# [PROBLEM DETAILS]
Only the lines from the one containing "of a Segment" through the last line of the listing are to be given again, exactly as they appear.

# [MATERIAL SUPPLIED]
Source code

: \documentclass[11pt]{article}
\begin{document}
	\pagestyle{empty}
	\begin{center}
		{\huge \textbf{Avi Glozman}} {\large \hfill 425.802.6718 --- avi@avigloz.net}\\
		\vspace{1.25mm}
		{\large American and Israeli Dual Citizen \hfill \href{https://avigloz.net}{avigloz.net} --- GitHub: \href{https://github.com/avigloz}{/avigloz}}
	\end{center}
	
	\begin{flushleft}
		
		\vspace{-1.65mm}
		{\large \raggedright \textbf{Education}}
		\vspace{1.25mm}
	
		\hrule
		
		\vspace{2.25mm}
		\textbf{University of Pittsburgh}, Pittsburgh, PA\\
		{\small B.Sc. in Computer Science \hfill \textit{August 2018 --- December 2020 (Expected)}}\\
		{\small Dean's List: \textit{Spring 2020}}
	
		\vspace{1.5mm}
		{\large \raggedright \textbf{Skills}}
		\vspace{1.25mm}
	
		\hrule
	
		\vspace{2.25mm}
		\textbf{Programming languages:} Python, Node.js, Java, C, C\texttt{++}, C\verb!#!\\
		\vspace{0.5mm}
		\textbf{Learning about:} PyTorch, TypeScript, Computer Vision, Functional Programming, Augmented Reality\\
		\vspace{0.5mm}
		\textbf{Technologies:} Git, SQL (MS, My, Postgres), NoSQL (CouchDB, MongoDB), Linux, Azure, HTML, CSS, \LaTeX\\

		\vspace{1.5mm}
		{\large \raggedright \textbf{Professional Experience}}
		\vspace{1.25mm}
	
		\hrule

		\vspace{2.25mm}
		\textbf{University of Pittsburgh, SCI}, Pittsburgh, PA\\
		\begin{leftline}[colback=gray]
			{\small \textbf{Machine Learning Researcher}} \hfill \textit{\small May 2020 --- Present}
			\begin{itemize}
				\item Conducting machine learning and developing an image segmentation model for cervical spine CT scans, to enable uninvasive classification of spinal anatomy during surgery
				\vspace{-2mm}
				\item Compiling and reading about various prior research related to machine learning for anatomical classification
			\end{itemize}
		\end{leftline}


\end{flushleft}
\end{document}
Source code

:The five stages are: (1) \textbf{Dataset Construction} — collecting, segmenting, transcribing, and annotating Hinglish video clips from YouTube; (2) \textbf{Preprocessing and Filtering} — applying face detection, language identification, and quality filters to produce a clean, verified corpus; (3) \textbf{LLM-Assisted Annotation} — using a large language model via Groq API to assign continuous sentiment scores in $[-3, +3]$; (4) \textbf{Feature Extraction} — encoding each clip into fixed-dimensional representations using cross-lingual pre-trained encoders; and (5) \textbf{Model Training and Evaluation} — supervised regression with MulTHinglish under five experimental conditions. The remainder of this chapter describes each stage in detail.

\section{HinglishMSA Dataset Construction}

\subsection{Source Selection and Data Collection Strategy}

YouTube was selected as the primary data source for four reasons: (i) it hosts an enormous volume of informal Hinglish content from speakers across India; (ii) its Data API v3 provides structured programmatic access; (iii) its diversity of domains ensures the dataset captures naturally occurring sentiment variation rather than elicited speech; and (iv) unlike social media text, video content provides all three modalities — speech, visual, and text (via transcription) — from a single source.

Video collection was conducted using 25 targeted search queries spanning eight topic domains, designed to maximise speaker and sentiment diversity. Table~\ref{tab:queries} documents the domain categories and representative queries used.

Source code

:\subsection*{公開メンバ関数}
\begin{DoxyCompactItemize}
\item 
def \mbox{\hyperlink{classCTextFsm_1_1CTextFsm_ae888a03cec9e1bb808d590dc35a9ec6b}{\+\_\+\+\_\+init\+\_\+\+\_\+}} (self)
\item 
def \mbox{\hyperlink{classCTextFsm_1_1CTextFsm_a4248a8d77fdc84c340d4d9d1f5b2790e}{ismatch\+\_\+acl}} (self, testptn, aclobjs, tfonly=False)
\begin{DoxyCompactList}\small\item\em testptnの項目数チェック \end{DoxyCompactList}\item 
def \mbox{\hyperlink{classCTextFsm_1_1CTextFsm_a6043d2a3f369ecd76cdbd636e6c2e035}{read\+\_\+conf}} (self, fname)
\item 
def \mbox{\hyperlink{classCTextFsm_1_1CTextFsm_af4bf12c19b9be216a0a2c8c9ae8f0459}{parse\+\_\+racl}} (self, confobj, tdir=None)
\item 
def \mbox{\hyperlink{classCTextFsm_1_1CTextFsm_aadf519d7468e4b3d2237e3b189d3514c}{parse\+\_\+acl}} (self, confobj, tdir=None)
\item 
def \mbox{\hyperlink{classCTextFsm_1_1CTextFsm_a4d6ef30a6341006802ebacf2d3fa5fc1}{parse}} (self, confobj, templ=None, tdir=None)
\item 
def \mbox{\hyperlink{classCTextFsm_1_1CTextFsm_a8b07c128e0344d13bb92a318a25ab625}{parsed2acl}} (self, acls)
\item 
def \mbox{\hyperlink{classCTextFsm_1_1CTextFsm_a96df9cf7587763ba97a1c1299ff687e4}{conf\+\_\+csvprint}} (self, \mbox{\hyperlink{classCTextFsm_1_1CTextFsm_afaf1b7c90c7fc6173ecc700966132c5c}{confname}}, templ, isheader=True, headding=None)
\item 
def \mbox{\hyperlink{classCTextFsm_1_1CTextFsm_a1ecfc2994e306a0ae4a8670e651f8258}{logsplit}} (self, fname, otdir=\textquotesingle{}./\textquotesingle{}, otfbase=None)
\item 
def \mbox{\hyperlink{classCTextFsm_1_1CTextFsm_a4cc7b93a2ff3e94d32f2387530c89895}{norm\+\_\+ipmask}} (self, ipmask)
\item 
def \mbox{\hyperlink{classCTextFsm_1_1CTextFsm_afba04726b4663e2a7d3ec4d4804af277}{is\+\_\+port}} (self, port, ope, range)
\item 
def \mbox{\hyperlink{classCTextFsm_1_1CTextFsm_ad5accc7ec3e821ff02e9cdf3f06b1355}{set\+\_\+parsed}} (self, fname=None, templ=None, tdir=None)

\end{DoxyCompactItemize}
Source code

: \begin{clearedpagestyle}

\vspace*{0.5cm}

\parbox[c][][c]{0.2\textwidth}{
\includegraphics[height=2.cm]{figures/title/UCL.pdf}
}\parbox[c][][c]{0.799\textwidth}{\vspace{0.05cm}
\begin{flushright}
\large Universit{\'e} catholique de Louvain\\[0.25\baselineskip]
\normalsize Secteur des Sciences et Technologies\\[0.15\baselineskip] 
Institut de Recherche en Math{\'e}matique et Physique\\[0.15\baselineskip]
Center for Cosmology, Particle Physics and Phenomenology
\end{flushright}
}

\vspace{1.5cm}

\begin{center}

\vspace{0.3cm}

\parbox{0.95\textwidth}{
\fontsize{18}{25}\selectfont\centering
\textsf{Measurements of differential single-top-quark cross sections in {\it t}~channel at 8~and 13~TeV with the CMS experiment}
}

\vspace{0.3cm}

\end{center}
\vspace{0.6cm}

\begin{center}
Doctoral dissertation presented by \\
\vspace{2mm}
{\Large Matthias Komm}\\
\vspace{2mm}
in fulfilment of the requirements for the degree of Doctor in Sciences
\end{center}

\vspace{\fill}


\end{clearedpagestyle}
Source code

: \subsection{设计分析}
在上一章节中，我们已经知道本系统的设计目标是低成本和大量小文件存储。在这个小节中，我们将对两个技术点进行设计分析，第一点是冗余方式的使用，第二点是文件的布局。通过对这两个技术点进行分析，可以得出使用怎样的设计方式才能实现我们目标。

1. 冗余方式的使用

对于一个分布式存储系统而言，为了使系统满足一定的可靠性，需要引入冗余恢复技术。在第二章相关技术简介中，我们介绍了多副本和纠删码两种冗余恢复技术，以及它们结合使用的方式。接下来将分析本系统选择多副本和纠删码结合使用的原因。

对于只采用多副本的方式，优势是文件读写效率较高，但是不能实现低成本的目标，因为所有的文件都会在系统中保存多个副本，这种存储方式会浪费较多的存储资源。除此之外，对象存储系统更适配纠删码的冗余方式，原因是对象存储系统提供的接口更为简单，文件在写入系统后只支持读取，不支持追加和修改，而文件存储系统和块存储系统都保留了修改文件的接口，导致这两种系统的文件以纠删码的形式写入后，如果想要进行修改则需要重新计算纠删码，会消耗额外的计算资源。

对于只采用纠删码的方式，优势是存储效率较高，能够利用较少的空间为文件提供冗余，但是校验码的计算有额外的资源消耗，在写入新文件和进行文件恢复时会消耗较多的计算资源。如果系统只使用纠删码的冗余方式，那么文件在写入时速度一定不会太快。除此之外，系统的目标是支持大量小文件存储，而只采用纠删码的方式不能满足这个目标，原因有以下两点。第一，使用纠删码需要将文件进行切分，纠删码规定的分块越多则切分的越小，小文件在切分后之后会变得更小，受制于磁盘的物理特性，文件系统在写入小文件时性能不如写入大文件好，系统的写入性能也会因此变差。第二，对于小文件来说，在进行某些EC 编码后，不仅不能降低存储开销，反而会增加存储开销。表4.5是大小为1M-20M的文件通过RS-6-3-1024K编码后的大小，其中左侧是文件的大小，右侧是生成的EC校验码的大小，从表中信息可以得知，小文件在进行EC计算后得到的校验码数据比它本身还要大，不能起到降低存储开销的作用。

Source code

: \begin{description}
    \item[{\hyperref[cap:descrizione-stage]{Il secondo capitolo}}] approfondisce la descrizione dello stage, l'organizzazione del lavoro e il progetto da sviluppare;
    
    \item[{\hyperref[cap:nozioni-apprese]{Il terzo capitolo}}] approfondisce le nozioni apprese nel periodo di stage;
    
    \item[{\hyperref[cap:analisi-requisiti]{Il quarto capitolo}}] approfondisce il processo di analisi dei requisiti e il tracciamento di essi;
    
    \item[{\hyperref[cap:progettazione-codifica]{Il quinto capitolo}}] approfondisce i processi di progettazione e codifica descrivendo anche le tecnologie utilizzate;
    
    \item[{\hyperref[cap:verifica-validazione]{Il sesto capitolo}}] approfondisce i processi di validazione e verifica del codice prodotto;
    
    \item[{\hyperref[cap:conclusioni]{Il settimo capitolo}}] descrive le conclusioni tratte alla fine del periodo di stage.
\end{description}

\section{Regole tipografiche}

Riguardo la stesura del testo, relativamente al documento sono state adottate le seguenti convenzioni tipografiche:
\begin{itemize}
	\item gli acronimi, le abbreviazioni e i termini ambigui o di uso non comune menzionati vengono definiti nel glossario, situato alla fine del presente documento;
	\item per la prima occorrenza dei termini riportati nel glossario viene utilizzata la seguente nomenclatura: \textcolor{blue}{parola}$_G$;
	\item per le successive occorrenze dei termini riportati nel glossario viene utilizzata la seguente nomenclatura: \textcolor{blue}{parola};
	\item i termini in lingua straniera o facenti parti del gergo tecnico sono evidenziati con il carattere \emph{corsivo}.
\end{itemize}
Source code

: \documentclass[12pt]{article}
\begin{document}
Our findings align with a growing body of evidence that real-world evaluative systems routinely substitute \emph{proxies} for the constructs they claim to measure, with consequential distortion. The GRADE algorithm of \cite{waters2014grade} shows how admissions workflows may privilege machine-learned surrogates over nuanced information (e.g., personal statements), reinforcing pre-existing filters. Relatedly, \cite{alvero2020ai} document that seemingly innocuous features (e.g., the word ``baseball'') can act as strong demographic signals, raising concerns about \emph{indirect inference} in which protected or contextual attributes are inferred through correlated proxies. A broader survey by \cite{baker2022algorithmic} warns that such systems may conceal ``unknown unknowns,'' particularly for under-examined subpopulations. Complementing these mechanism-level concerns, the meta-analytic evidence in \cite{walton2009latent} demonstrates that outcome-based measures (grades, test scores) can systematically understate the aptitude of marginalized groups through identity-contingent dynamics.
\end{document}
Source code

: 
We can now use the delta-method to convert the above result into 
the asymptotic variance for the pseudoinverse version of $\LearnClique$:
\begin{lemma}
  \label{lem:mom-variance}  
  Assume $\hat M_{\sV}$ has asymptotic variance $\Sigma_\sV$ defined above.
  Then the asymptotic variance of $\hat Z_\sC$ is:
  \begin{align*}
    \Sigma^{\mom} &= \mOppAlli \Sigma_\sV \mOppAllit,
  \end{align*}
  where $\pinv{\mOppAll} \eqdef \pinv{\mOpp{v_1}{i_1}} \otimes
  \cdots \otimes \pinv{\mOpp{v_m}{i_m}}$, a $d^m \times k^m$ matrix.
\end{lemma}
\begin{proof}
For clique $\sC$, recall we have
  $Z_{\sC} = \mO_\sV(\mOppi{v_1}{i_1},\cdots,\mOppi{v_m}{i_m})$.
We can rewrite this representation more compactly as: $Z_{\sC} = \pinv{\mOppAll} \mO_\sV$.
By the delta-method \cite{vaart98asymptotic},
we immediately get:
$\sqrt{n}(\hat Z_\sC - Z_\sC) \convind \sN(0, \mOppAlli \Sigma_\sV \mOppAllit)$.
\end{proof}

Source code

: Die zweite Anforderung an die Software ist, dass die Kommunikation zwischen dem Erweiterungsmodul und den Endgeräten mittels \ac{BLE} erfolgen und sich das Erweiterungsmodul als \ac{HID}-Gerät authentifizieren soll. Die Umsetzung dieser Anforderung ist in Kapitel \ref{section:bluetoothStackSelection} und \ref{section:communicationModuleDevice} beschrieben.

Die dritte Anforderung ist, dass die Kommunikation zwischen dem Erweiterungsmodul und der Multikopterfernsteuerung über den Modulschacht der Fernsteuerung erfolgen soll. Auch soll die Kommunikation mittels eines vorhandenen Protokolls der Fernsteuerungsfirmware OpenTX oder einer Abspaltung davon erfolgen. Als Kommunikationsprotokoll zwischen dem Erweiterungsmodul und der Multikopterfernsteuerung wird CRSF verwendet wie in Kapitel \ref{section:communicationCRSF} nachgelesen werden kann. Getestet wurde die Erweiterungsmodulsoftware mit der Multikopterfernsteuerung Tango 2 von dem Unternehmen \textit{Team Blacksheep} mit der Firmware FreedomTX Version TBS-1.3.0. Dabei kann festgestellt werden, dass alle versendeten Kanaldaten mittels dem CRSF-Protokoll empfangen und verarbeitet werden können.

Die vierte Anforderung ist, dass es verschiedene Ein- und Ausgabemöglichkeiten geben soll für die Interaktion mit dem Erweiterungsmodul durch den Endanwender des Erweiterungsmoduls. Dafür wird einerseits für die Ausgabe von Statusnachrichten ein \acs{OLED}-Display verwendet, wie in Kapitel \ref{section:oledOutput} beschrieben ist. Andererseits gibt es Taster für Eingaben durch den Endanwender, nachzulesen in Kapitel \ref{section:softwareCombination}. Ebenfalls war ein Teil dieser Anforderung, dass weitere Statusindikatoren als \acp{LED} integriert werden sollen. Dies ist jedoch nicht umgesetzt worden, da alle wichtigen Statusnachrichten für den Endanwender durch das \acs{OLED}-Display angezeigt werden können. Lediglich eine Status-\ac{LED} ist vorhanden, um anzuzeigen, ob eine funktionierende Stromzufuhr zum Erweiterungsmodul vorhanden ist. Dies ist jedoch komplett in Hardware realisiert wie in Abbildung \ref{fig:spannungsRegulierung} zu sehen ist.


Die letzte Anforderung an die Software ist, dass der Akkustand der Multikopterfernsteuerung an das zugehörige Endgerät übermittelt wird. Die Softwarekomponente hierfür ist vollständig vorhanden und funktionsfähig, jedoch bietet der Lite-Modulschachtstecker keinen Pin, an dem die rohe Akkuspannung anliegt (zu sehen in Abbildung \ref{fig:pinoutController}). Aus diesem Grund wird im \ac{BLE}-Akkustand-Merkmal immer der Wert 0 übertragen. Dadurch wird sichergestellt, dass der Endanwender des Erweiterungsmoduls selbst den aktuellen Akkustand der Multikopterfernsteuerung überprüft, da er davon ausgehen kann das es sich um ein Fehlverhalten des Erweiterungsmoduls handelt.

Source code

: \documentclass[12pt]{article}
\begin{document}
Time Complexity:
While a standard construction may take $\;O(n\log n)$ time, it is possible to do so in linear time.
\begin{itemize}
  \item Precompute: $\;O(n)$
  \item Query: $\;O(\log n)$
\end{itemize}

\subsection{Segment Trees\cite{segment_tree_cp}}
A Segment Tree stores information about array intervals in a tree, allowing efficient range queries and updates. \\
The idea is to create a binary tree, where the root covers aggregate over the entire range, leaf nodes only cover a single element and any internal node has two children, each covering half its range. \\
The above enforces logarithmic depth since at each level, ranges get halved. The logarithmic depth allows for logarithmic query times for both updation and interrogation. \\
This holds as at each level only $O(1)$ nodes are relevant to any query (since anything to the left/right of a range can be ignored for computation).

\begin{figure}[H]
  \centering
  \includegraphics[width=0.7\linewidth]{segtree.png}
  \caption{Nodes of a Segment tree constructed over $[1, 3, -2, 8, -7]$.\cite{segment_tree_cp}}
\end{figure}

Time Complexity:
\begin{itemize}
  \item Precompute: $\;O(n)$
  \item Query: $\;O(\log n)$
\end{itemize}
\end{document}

# [YOUR SOLUTION]
  \caption{Nodes of a Segment tree constructed over $[1, 3, -2, 8, -7]$.\cite{segment_tree_cp}}
\end{figure}

Time Complexity:
\begin{itemize}
  \item Precompute: $\;O(n)$
  \item Query: $\;O(\log n)$
\end{itemize}
\end{document}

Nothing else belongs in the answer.